A Moroccan court sentenced on Thursday local journalist Hamid El Mahdaoui, who covered protests over economic and social problems in the northern Rif region, to three years in prison, his sister and lawyer said.
El Mahdaoui, who was arrested in July 2017 in the northern Rif city of Al Hoceima, was tried on the charge of not reporting a crime against state security after receiving a phone call from a Moroccan national living abroad saying he would introduce arms to Morocco.
“This is a cruel sentence against a citizen and a journalist who did not commit any criminal activity,” Nadia El Mahdaoui, his sister, lamented in a phone interview. “We hope the appeals court will acquit my brother.”

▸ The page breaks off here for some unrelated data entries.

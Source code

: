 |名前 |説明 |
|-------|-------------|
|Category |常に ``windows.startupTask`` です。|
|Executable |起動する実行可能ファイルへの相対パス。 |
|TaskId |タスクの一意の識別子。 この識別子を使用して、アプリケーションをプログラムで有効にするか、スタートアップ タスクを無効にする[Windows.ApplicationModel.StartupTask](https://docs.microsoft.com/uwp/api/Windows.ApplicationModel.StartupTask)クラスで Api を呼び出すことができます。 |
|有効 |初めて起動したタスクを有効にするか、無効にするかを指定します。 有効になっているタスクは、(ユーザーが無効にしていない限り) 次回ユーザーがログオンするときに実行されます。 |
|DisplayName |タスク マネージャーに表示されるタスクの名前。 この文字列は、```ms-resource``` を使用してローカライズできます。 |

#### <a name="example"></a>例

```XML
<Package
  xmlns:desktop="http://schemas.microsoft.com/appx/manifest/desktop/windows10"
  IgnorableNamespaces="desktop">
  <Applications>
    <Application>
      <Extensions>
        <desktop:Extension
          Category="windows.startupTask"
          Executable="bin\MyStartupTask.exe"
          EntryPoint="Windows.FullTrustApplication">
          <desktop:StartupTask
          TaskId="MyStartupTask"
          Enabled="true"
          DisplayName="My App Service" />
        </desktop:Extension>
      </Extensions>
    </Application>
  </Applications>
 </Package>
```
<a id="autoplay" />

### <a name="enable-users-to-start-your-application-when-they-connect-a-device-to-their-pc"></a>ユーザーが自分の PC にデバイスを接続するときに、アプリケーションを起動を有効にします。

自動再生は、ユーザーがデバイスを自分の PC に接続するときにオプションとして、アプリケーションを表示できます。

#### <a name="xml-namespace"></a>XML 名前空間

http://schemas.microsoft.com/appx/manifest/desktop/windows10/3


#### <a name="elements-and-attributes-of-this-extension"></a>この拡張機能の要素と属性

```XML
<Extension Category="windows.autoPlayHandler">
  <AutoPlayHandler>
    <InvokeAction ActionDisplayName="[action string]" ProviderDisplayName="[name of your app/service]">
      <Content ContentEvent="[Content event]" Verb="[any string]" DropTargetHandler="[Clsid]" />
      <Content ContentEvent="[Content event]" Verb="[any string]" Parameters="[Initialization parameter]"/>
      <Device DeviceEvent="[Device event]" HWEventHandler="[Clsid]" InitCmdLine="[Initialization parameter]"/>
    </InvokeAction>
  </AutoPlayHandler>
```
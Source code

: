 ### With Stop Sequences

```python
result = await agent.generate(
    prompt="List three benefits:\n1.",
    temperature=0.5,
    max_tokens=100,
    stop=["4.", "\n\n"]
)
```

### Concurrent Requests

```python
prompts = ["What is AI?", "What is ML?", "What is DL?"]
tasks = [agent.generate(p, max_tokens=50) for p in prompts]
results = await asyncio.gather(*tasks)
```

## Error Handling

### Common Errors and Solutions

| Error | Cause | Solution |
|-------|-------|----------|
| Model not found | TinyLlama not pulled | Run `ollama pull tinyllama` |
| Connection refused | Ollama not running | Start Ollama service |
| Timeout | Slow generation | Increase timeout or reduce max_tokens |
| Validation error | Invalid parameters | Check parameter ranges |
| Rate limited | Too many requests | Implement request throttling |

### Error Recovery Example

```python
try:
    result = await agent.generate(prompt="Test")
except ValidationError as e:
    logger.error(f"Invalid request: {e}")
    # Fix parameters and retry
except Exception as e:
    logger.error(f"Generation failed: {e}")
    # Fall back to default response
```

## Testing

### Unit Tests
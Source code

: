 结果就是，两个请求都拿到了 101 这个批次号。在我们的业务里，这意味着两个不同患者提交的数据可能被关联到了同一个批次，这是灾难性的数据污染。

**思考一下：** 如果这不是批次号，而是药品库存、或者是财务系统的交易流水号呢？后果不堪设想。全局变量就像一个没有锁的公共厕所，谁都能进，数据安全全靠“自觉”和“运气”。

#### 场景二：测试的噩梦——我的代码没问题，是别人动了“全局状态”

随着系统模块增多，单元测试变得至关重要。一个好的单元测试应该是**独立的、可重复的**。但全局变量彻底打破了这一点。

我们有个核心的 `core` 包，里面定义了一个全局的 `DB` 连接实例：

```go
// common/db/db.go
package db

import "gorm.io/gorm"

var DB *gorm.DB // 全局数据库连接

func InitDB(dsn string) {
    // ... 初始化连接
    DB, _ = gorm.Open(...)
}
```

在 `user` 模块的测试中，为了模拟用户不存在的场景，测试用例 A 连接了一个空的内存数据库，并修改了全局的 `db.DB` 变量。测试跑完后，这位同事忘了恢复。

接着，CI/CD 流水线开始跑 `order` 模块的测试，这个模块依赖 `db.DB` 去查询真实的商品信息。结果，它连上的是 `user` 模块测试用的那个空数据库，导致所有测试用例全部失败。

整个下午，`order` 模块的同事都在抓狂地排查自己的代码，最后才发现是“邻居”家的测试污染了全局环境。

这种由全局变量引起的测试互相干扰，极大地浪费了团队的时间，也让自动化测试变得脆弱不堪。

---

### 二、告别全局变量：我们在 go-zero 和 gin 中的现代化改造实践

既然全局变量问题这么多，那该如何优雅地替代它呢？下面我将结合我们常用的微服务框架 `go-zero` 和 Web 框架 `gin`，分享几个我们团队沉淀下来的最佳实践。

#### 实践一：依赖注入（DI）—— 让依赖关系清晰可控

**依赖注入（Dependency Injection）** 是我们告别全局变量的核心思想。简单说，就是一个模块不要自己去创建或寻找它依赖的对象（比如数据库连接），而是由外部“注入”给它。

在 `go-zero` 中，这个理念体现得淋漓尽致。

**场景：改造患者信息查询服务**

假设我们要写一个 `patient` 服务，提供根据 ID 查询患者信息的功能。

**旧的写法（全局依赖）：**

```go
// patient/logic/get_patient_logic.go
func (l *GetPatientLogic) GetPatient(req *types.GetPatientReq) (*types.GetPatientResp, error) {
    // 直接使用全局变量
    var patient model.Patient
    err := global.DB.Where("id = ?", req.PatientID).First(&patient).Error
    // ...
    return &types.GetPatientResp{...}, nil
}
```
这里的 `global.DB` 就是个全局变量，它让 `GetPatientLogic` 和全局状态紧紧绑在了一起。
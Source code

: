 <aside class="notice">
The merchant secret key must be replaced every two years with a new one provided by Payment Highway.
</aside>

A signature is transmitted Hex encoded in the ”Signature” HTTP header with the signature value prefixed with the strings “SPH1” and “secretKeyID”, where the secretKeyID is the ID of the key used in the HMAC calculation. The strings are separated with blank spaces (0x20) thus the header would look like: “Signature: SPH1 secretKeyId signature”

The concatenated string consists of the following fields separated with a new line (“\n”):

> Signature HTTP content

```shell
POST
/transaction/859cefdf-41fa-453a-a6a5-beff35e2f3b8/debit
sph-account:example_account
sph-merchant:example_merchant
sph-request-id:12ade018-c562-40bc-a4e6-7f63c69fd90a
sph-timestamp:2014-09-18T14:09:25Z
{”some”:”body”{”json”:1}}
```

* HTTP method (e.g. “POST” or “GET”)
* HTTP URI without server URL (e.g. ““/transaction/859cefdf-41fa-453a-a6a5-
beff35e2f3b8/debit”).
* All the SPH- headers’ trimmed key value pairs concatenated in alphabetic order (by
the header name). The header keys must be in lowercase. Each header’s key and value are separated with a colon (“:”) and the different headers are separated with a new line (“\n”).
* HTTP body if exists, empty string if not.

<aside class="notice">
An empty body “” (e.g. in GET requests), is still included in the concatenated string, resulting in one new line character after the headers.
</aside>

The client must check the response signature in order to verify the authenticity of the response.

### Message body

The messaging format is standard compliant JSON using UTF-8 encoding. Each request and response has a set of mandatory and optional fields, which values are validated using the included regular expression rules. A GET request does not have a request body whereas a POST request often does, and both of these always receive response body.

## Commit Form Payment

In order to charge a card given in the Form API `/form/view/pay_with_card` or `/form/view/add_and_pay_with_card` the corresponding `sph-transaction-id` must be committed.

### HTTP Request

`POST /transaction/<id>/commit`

The verdict comes after the same court in Casablanca sentenced on Tuesday the leader of the Rif protests, Nasser Zefzafi, to 20 years in jail on charges of undermining public order and threatening national unity.
Mahdaoui’s sentence, along with verdicts against Rif protest activists, who received sentences ranging from a one year suspended term to 20 years in jail show that “the state wants to intimidate people and deter street protests,” said Ahmed Asside, a human rights activist.
“The sentence runs against the rule of law and taints Morocco’s justice system as Mahdaoui did not commit a crime,” his lawyer, Mohamed El Hini, said. “If Mahdaoui reported such a crime he will be ridiculed or even accused of reporting an imaginary crime.”.
The Al Hoceima demonstrations, along with those in the mining town of Jerada in early 2018, have been the most intense since unrest in 2011 that prompted King Mohammed VI to devolve some of his powers to an elected parliament.
The protests in the predominantly Berber Rif erupted after the death of fishmonger Mouhcine Fikri in October 2016, who was crushed inside a rubbish truck trying to recover fish confiscated by police.